PROVIDED MATERIAL »
^^^^^^^^^^^^^^^^
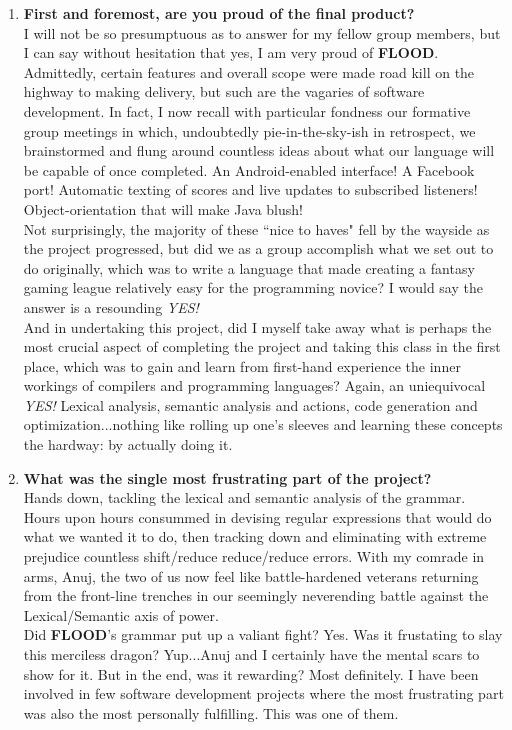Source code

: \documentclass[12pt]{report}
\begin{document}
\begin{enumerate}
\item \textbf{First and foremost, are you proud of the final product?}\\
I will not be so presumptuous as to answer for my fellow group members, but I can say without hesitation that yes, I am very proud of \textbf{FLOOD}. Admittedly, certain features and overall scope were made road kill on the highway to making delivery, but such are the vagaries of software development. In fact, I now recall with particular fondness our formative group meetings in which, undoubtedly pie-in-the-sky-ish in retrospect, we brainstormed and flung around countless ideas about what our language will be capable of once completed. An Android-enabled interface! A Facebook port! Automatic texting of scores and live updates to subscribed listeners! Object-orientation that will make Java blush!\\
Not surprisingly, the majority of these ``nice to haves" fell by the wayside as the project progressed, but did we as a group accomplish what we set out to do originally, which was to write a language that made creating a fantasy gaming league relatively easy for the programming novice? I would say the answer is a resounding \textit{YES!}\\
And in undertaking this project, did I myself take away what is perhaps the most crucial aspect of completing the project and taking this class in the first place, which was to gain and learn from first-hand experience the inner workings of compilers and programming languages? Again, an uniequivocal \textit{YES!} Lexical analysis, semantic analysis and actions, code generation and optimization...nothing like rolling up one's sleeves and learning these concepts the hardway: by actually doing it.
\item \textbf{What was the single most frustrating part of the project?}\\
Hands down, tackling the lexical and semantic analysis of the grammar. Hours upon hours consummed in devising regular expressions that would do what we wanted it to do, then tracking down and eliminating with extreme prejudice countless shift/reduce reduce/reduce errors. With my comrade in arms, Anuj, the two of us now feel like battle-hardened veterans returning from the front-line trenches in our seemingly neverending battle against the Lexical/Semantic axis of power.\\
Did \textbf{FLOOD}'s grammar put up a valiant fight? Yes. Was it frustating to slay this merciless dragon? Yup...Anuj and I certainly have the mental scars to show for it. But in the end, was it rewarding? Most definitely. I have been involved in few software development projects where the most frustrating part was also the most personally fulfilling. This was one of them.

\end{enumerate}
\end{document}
^^^^^^^^^^^^^^^^
DIRECTIONS »
An exact copy of the lines from the one containing "Not surprisingly, the" through the end of the data above is the whole answer.

ANSWER TO THIS TASK »
Not surprisingly, the majority of these ``nice to haves" fell by the wayside as the project progressed, but did we as a group accomplish what we set out to do originally, which was to write a language that made creating a fantasy gaming league relatively easy for the programming novice? I would say the answer is a resounding \textit{YES!}\\
And in undertaking this project, did I myself take away what is perhaps the most crucial aspect of completing the project and taking this class in the first place, which was to gain and learn from first-hand experience the inner workings of compilers and programming languages? Again, an uniequivocal \textit{YES!} Lexical analysis, semantic analysis and actions, code generation and optimization...nothing like rolling up one's sleeves and learning these concepts the hardway: by actually doing it.
\item \textbf{What was the single most frustrating part of the project?}\\
Hands down, tackling the lexical and semantic analysis of the grammar. Hours upon hours consummed in devising regular expressions that would do what we wanted it to do, then tracking down and eliminating with extreme prejudice countless shift/reduce reduce/reduce errors. With my comrade in arms, Anuj, the two of us now feel like battle-hardened veterans returning from the front-line trenches in our seemingly neverending battle against the Lexical/Semantic axis of power.\\
Did \textbf{FLOOD}'s grammar put up a valiant fight? Yes. Was it frustating to slay this merciless dragon? Yup...Anuj and I certainly have the mental scars to show for it. But in the end, was it rewarding? Most definitely. I have been involved in few software development projects where the most frustrating part was also the most personally fulfilling. This was one of them.

\end{enumerate}
\end{document}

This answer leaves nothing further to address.